(Beginning of Data)

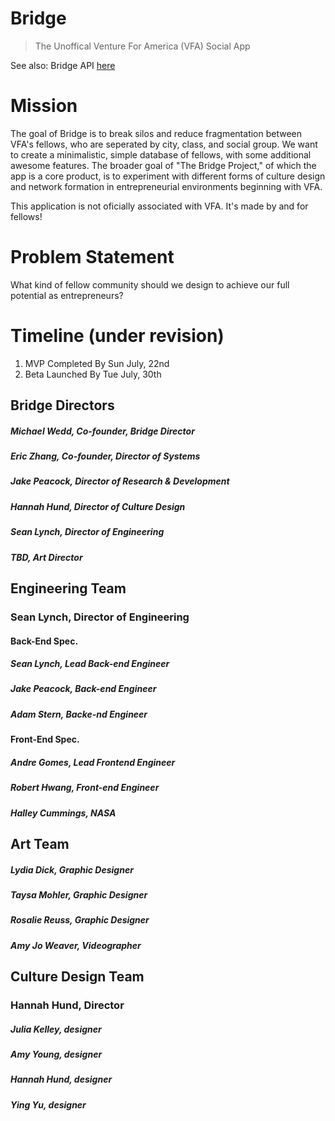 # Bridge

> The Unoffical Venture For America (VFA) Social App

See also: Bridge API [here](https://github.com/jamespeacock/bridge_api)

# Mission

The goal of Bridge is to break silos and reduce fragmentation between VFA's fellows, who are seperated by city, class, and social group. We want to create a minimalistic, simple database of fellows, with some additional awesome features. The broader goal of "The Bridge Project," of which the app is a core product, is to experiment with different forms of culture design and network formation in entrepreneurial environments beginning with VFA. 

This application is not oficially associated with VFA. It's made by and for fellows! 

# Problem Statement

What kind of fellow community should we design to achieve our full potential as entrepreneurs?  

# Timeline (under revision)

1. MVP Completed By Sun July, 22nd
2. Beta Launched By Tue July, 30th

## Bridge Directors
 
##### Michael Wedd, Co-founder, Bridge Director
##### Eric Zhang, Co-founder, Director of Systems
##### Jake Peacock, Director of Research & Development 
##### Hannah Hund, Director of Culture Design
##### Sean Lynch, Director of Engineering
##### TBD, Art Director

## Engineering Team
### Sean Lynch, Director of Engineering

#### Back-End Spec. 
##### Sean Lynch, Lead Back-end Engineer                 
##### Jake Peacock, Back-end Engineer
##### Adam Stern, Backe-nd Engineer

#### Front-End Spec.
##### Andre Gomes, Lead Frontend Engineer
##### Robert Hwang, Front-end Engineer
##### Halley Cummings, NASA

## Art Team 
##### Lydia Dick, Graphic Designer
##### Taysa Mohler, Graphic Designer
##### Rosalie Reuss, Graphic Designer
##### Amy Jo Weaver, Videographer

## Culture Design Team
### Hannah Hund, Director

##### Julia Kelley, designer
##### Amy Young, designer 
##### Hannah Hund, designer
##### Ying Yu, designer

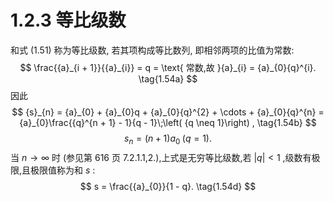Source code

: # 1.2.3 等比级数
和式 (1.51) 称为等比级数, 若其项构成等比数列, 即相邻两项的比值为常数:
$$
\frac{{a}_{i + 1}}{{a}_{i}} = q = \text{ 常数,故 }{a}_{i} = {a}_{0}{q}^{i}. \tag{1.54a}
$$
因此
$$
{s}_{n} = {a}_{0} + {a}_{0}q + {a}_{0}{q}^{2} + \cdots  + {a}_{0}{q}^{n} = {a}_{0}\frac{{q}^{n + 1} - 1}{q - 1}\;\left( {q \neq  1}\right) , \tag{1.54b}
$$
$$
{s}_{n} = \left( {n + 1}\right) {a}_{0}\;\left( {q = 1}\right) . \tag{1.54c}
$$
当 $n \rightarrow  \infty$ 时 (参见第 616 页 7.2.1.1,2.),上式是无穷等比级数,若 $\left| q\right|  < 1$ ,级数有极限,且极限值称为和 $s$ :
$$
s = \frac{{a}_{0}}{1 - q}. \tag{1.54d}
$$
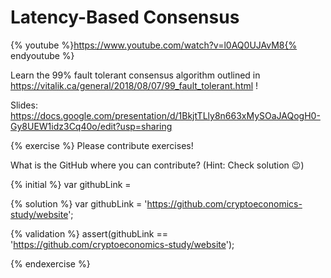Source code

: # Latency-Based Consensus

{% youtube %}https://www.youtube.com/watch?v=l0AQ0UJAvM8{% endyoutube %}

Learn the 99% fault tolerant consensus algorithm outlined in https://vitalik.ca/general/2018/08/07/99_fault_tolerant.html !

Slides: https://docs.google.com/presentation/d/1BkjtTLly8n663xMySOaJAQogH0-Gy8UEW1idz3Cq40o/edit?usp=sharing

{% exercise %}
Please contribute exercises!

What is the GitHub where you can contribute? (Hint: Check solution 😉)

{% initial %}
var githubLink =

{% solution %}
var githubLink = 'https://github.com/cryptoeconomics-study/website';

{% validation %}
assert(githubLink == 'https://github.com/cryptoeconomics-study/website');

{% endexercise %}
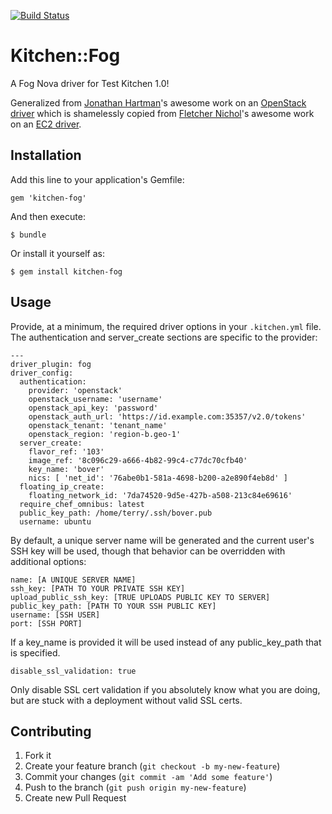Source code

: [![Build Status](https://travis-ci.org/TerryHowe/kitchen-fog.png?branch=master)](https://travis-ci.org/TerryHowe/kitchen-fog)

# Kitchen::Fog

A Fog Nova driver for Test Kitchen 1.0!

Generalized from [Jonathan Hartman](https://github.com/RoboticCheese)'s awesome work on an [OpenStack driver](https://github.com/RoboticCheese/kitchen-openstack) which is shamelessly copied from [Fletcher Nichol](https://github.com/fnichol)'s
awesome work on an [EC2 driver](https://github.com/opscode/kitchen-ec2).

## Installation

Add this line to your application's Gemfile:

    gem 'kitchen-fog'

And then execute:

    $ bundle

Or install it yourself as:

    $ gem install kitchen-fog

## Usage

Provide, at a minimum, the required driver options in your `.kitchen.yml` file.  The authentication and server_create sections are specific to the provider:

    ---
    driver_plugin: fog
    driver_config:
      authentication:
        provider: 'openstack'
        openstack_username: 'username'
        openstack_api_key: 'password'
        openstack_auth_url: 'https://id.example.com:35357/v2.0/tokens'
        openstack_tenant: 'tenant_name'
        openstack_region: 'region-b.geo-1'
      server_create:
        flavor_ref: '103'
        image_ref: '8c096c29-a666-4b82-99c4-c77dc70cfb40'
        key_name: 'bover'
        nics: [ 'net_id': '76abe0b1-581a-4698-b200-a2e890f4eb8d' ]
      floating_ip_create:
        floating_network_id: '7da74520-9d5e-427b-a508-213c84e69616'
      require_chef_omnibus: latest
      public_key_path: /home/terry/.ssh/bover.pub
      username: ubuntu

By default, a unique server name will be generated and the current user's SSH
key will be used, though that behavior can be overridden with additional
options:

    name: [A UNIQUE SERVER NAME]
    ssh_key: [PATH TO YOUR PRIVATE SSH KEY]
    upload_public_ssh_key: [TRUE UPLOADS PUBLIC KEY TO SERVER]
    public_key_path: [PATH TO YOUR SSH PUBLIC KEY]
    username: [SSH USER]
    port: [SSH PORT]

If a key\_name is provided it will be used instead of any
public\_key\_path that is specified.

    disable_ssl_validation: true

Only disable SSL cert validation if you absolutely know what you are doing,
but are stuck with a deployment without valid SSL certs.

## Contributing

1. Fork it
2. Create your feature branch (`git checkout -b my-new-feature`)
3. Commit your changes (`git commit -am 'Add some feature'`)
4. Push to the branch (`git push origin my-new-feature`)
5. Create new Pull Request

(End of Data)

» Goal of the exercise:
Every entry is to be reproduced word for word, and no image is carried over.

» Final answer:
 # Bridge

> The Unoffical Venture For America (VFA) Social App

See also: Bridge API [here](https://github.com/jamespeacock/bridge_api)

# Mission

The goal of Bridge is to break silos and reduce fragmentation between VFA's fellows, who are seperated by city, class, and social group. We want to create a minimalistic, simple database of fellows, with some additional awesome features. The broader goal of "The Bridge Project," of which the app is a core product, is to experiment with different forms of culture design and network formation in entrepreneurial environments beginning with VFA. 

This application is not oficially associated with VFA. It's made by and for fellows! 

# Problem Statement

What kind of fellow community should we design to achieve our full potential as entrepreneurs?  

# Timeline (under revision)

1. MVP Completed By Sun July, 22nd
2. Beta Launched By Tue July, 30th

## Bridge Directors
 
##### Michael Wedd, Co-founder, Bridge Director
##### Eric Zhang, Co-founder, Director of Systems
##### Jake Peacock, Director of Research & Development 
##### Hannah Hund, Director of Culture Design
##### Sean Lynch, Director of Engineering
##### TBD, Art Director

## Engineering Team
### Sean Lynch, Director of Engineering

#### Back-End Spec. 
##### Sean Lynch, Lead Back-end Engineer                 
##### Jake Peacock, Back-end Engineer
##### Adam Stern, Backe-nd Engineer

#### Front-End Spec.
##### Andre Gomes, Lead Frontend Engineer
##### Robert Hwang, Front-end Engineer
##### Halley Cummings, NASA

## Art Team 
##### Lydia Dick, Graphic Designer
##### Taysa Mohler, Graphic Designer
##### Rosalie Reuss, Graphic Designer
##### Amy Jo Weaver, Videographer

## Culture Design Team
### Hannah Hund, Director

##### Julia Kelley, designer
##### Amy Young, designer 
##### Hannah Hund, designer
##### Ying Yu, designer

Source code

: # 1.2.3 等比级数
和式 (1.51) 称为等比级数, 若其项构成等比数列, 即相邻两项的比值为常数:
$$
\frac{{a}_{i + 1}}{{a}_{i}} = q = \text{ 常数,故 }{a}_{i} = {a}_{0}{q}^{i}. \tag{1.54a}
$$
因此
$$
{s}_{n} = {a}_{0} + {a}_{0}q + {a}_{0}{q}^{2} + \cdots  + {a}_{0}{q}^{n} = {a}_{0}\frac{{q}^{n + 1} - 1}{q - 1}\;\left( {q \neq  1}\right) , \tag{1.54b}
$$
$$
{s}_{n} = \left( {n + 1}\right) {a}_{0}\;\left( {q = 1}\right) . \tag{1.54c}
$$
当 $n \rightarrow  \infty$ 时 (参见第 616 页 7.2.1.1,2.),上式是无穷等比级数,若 $\left| q\right|  < 1$ ,级数有极限,且极限值称为和 $s$ :
$$
s = \frac{{a}_{0}}{1 - q}. \tag{1.54d}
$$
Source code

: # Latency-Based Consensus

{% youtube %}https://www.youtube.com/watch?v=l0AQ0UJAvM8{% endyoutube %}

Learn the 99% fault tolerant consensus algorithm outlined in https://vitalik.ca/general/2018/08/07/99_fault_tolerant.html !

Slides: https://docs.google.com/presentation/d/1BkjtTLly8n663xMySOaJAQogH0-Gy8UEW1idz3Cq40o/edit?usp=sharing

{% exercise %}
Please contribute exercises!

What is the GitHub where you can contribute? (Hint: Check solution 😉)

{% initial %}
var githubLink =

{% solution %}
var githubLink = 'https://github.com/cryptoeconomics-study/website';

{% validation %}
assert(githubLink == 'https://github.com/cryptoeconomics-study/website');

{% endexercise %}
Source code

: [![Build Status](https://travis-ci.org/TerryHowe/kitchen-fog.png?branch=master)](https://travis-ci.org/TerryHowe/kitchen-fog)

# Kitchen::Fog

A Fog Nova driver for Test Kitchen 1.0!

Generalized from [Jonathan Hartman](https://github.com/RoboticCheese)'s awesome work on an [OpenStack driver](https://github.com/RoboticCheese/kitchen-openstack) which is shamelessly copied from [Fletcher Nichol](https://github.com/fnichol)'s
awesome work on an [EC2 driver](https://github.com/opscode/kitchen-ec2).

## Installation

Add this line to your application's Gemfile:

    gem 'kitchen-fog'

And then execute:

    $ bundle

Or install it yourself as:

    $ gem install kitchen-fog

## Usage

Provide, at a minimum, the required driver options in your `.kitchen.yml` file.  The authentication and server_create sections are specific to the provider:

    ---
    driver_plugin: fog
    driver_config:
      authentication:
        provider: 'openstack'
        openstack_username: 'username'
        openstack_api_key: 'password'
        openstack_auth_url: 'https://id.example.com:35357/v2.0/tokens'
        openstack_tenant: 'tenant_name'
        openstack_region: 'region-b.geo-1'
      server_create:
        flavor_ref: '103'
        image_ref: '8c096c29-a666-4b82-99c4-c77dc70cfb40'
        key_name: 'bover'
        nics: [ 'net_id': '76abe0b1-581a-4698-b200-a2e890f4eb8d' ]
      floating_ip_create:
        floating_network_id: '7da74520-9d5e-427b-a508-213c84e69616'
      require_chef_omnibus: latest
      public_key_path: /home/terry/.ssh/bover.pub
      username: ubuntu

By default, a unique server name will be generated and the current user's SSH
key will be used, though that behavior can be overridden with additional
options:

    name: [A UNIQUE SERVER NAME]
    ssh_key: [PATH TO YOUR PRIVATE SSH KEY]
    upload_public_ssh_key: [TRUE UPLOADS PUBLIC KEY TO SERVER]
    public_key_path: [PATH TO YOUR SSH PUBLIC KEY]
    username: [SSH USER]
    port: [SSH PORT]

If a key\_name is provided it will be used instead of any
public\_key\_path that is specified.

    disable_ssl_validation: true

Only disable SSL cert validation if you absolutely know what you are doing,
but are stuck with a deployment without valid SSL certs.

## Contributing

1. Fork it
2. Create your feature branch (`git checkout -b my-new-feature`)
3. Commit your changes (`git commit -am 'Add some feature'`)
4. Push to the branch (`git push origin my-new-feature`)
5. Create new Pull Request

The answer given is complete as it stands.